Mas é provável que os investidores tenham ficado complacentes demais. Segundo Martin Fridson, estrategista de crédito, os spreads do fim de fevereiro não refletem mais o retorno necessário para compensar os investidores pela taxa histórica de defaults sobre bônus. Isso é particularmente estranho, uma vez que a qualidade de crédito dos emissores de bônus vem se deteriorando consistentemente nos últimos anos, na medida que um número cada vez menor de companhias vem conseguindo a almejada classificação "AAA".

Os spreads de crédito aumentaram de novo durante a onda de vendas. O custo do seguro contra defaults no mercado europeu de títulos de dívida de alto rendimento cresceu quase 50% em uma semana. Custos maiores para os tomadores poderão se mostrar um problema para a atividade econômica.

Outro elemento do sistema financeiro que vem provocando preocupação é o "carry trade", onde os investidores tomam emprestados ativos de baixo rendimento para investir em instrumentos de rendimento maior.
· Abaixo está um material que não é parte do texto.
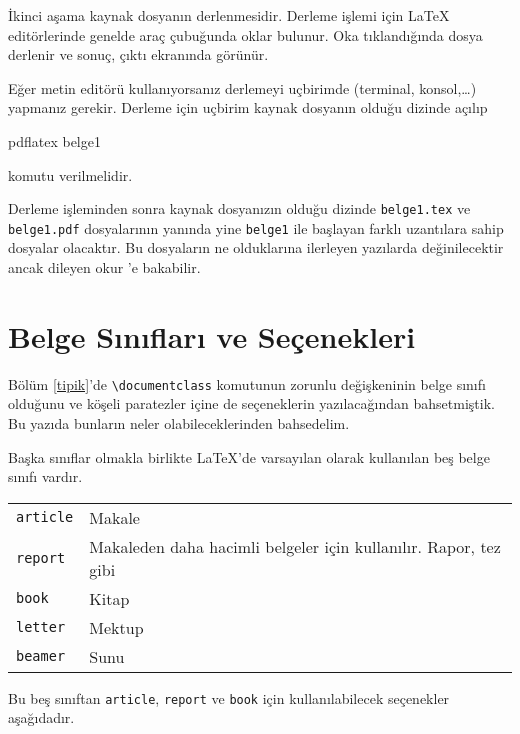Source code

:\documentclass[
  10pt,
]{scrbook}
\newenvironment{Shaded}{\begin{snugshade}}{\end{snugshade}}
\newcommand{\NormalTok}[1]{#1}
\begin{document}
İkinci aşama kaynak dosyanın derlenmesidir. Derleme işlemi için LaTeX
editörlerinde genelde araç çubuğunda oklar bulunur. Oka tıklandığında
dosya derlenir ve sonuç, çıktı ekranında görünür.

Eğer metin editörü kullanıyorsanız derlemeyi uçbirimde (terminal,
konsol,\ldots) yapmanız gerekir. Derleme için uçbirim kaynak dosyanın
olduğu dizinde açılıp

\begin{Shaded}
\begin{Highlighting}[]
\NormalTok{pdflatex belge1}
\end{Highlighting}
\end{Shaded}

komutu verilmelidir.

Derleme işleminden sonra kaynak dosyanızın olduğu dizinde \texttt{belge1.tex}
ve \texttt{belge1.pdf} dosyalarının yanında yine \texttt{belge1} ile başlayan farklı
uzantılara sahip dosyalar olacaktır. Bu dosyaların ne olduklarına
ilerleyen yazılarda değinilecektir ancak dileyen okur \citep[s. 13-14]{Oetiker}'e bakabilir.

\hypertarget{belgesinifi}{%
\section{Belge Sınıfları ve Seçenekleri}\label{belgesinifi}}

Bölüm \ref{tipik}'de \texttt{\textbackslash{}documentclass} komutunun zorunlu değişkeninin belge
sınıfı olduğunu ve köşeli paratezler içine de seçeneklerin
yazılacağından bahsetmiştik. Bu yazıda bunların neler olabileceklerinden
bahsedelim.

Başka sınıflar olmakla birlikte LaTeX'de varsayılan olarak kullanılan
beş belge sınıfı vardır.

\begin{longtable}[]{@{}ll@{}}
\toprule
\endhead
\texttt{article} & Makale \\
\texttt{report} & Makaleden daha hacimli belgeler için kullanılır. Rapor, tez gibi \\
\texttt{book} & Kitap \\
\texttt{letter} & Mektup \\
\texttt{beamer} & Sunu \\
\bottomrule
\end{longtable}

Bu beş sınıftan \texttt{article}, \texttt{report} ve \texttt{book} için kullanılabilecek
seçenekler aşağıdadır.
\end{document}
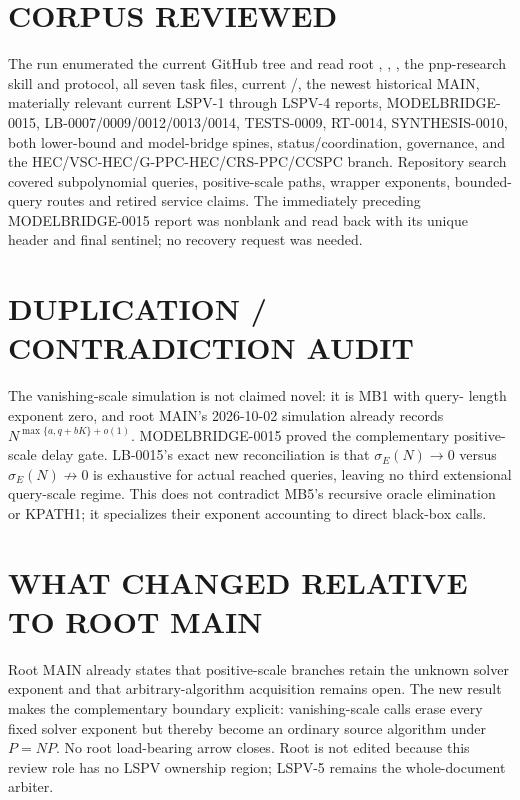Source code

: \documentclass[11pt]{article}
\begin{document}
\section{CORPUS REVIEWED}

The run enumerated the current GitHub tree and read root ,
, , the pnp-research skill and protocol, all
seven task files, current /, the newest
historical MAIN, materially relevant current LSPV-1 through LSPV-4 reports,
MODELBRIDGE-0015, LB-0007/0009/0012/0013/0014, TESTS-0009, RT-0014,
SYNTHESIS-0010, both lower-bound and model-bridge spines, status/coordination,
governance, and the HEC/VSC-HEC/G-PPC-HEC/CRS-PPC/CCSPC branch.  Repository
search covered subpolynomial queries, positive-scale paths, wrapper exponents,
bounded-query routes and retired service claims.  The immediately preceding
MODELBRIDGE-0015 report was nonblank and read back with its unique header and
final sentinel; no recovery request was needed.

\section{DUPLICATION / CONTRADICTION AUDIT}

The vanishing-scale simulation is not claimed novel: it is MB1 with query-
length exponent zero, and root MAIN's 2026-10-02 simulation already records
$N^{\max\{a,q+bK\}+o(1)}$.  MODELBRIDGE-0015 proved the complementary
positive-scale delay gate.  LB-0015's exact new reconciliation is that
$\sigma_E(N)\to0$ versus $\sigma_E(N)\not\to0$ is exhaustive for actual
reached queries, leaving no third extensional query-scale regime.  This does
not contradict MB5's recursive oracle elimination or KPATH1; it specializes
their exponent accounting to direct black-box calls.

\section{WHAT CHANGED RELATIVE TO ROOT MAIN}

Root MAIN already states that positive-scale branches retain the unknown
solver exponent and that arbitrary-algorithm acquisition remains open.  The
new result makes the complementary boundary explicit: vanishing-scale calls
erase every fixed solver exponent but thereby become an ordinary source
algorithm under $P=NP$.  No root load-bearing arrow closes.  Root
 is not edited because this review role has no LSPV ownership
region; LSPV-5 remains the whole-document arbiter.
\end{document}
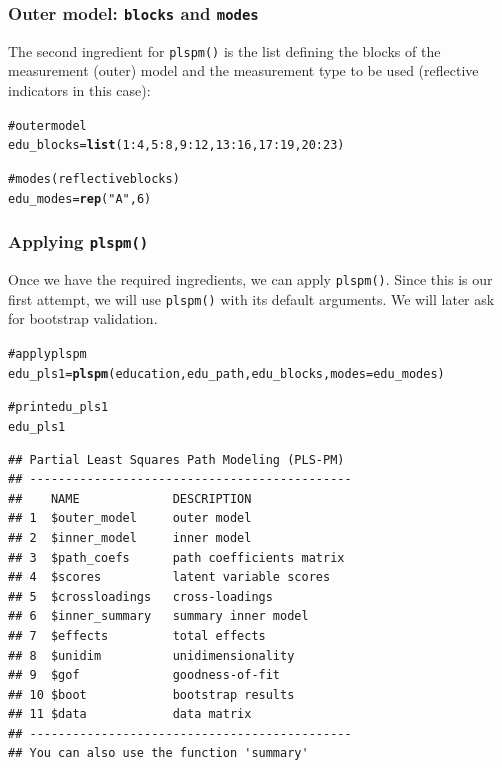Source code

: \documentclass[12pt]{book}\usepackage{graphicx, color}
\makeatletter
\newcommand{\hlfunctioncall}[1]{\textcolor[rgb]{0.501960784313725,0,0.329411764705882}{\textbf{#1}}}%
\newcommand{\hlstring}[1]{\textcolor[rgb]{0.6,0.6,1}{#1}}%
\newcommand{\hlcomment}[1]{\textcolor[rgb]{0.180392156862745,0.6,0.341176470588235}{#1}}%
\newenvironment{kframe}{%
 \def\at@end@of@kframe{}%
 \ifinner\ifhmode%
  \def\at@end@of@kframe{\end{minipage}}%
  \begin{minipage}{\columnwidth}%
 \fi\fi%
 \def\FrameCommand##1{\hskip\@totalleftmargin \hskip-\fboxsep
 \colorbox{shadecolor}{##1}\hskip-\fboxsep
     \hskip-\linewidth \hskip-\@totalleftmargin \hskip\columnwidth}%
 \MakeFramed {\advance\hsize-\width
   \@totalleftmargin\z@ \linewidth\hsize
   \@setminipage}}%
 {\par\unskip\endMakeFramed%
 \at@end@of@kframe}
\newenvironment{knitrout}{}{} %
\newcommand{\fplspm}{\texttt{plspm()}}
\newcommand{\code}[1]{\texttt{#1}}
\makeatother
\begin{document}
\subsubsection*{Outer model: \code{blocks} and \code{modes}}
The second ingredient for \fplspm{} is the list defining the blocks of the measurement (outer) model and the measurement type to be used (reflective indicators in this case):
\begin{knitrout}
\color{fgcolor}\begin{kframe}
\begin{alltt}
\hlcomment{# outer model}
edu_blocks = \hlfunctioncall{list}(1:4, 5:8, 9:12, 13:16, 17:19, 20:23)

\hlcomment{# modes (reflective blocks)}
edu_modes = \hlfunctioncall{rep}(\hlstring{"A"}, 6)
\end{alltt}
\end{kframe}
\end{knitrout}


\subsubsection*{Applying \fplspm{}}
Once we have the required ingredients, we can apply \fplspm{}. Since this is our first attempt, we will use \fplspm{} with its default arguments. We will later ask for bootstrap validation.
\begin{knitrout}
\color{fgcolor}\begin{kframe}
\begin{alltt}
\hlcomment{# apply plspm}
edu_pls1 = \hlfunctioncall{plspm}(education, edu_path, edu_blocks, modes = edu_modes)

\hlcomment{# print edu_pls1}
edu_pls1
\end{alltt}
\begin{verbatim}
## Partial Least Squares Path Modeling (PLS-PM) 
## ---------------------------------------------
##    NAME             DESCRIPTION
## 1  $outer_model     outer model
## 2  $inner_model     inner model
## 3  $path_coefs      path coefficients matrix
## 4  $scores          latent variable scores
## 5  $crossloadings   cross-loadings
## 6  $inner_summary   summary inner model
## 7  $effects         total effects
## 8  $unidim          unidimensionality
## 9  $gof             goodness-of-fit
## 10 $boot            bootstrap results
## 11 $data            data matrix
## ---------------------------------------------
## You can also use the function 'summary'
\end{verbatim}
\end{kframe}
\end{knitrout}
\end{document}
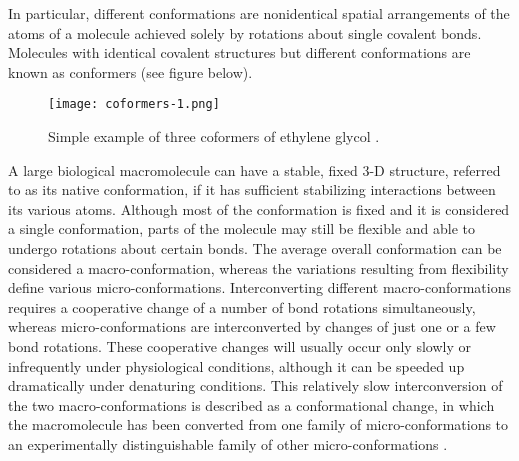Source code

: \newpage

In particular, different conformations are nonidentical spatial arrangements of the atoms of a molecule achieved solely by rotations about single covalent bonds. Molecules with identical covalent structures but different conformations are known as conformers (see figure below).
\begin{figure}[h]
\centering
\begin{minipage}[t]{0.9\textwidth}
\centering
\texttt{[image: coformers-1.png]}

\caption{\small{Simple example of three coformers of ethylene glycol \cite{creighton2010biophysical}.}}

\label{fig:generation-of-microcan_state}
\end{minipage} 
\end{figure}

%
%

A large biological macromolecule can have a stable, fixed 3-D structure, referred to as its native conformation, if it has sufficient stabilizing interactions between its various atoms. Although most of the conformation is fixed and it is considered a single conformation, parts of the molecule may still be flexible and able to undergo rotations about certain bonds. The average overall conformation can be considered a macro-conformation, whereas the variations resulting from flexibility define various micro-conformations. Interconverting different macro-conformations requires a cooperative change of a number of bond rotations simultaneously, whereas micro-conformations are interconverted by changes of just one or a few bond rotations. These cooperative changes will usually occur only slowly or infrequently under physiological conditions, although it can be speeded up dramatically under denaturing conditions. This relatively slow interconversion of the two macro-conformations is described as a conformational change, in which the macromolecule has been converted from one family of micro-conformations to an experimentally distinguishable family of other micro-conformations
\cite{creighton2010biophysical}.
As baixas taxas de juros do Japão fizeram do iene o principal alvo desses negócios nos últimos anos.

Quando a tempestade irrompeu, os investidores inverteram suas apostas. O iene, que por um breve período bateu nos 122 ienes por dólar, no começo do mês passado, subiu para 115,2 em 5 de março antes de recuar. Os grandes ganhos para o iene ocorreram contra moedas em que o "carry trade", o diferencial com as taxas de juros japonesas, é grande - os dólares da Austrália e Nova Zelândia e a libra esterlina.

É tentador acreditar que os movimentos do iene estão alimentando os acontecimentos recentes. Mas isso pode ser simplista demais. Stephen Jen, um estrategista de câmbio do Morgan Stanley, acredita que os mercados de títulos e de crédito foram as principais arenas de uma reavaliação do risco. Assim que as turbulências começaram nesses mercados, os fundos de hedge foram impelidos a deixar seus negócios mais arriscados onde possível. Os mercados de câmbio com liquidez foram um lugar óbvio para começar.

Em todo caso, os fundos de hedge não foram os únicos a encorajar o iene mais fraco. Uma grande responsabilidade esteve nas mãos dos poupadores japoneses em busca de retornos maiores nos mercados internacionais. Eles poderão limitar a alta do iene. David Woo, da Barclays Capital, diz que, cada vez que o iene se fortalece para a casa de 115 por dólar, os fundos japoneses têm dificuldades de resistir à tentação de comprar ativos "mais baratos" nos mercados internacionais - e a começar a forçar novamente a queda do iene.

Queda das hipotecas subprime, mercados de crédito arriscados, inversão de carry trades - qualquer um pode ser o arauto de notícias econômicas ruins. Muitos monstros acabam se mostrando pura imaginação, mas este parece ser mais sólido que a maioria.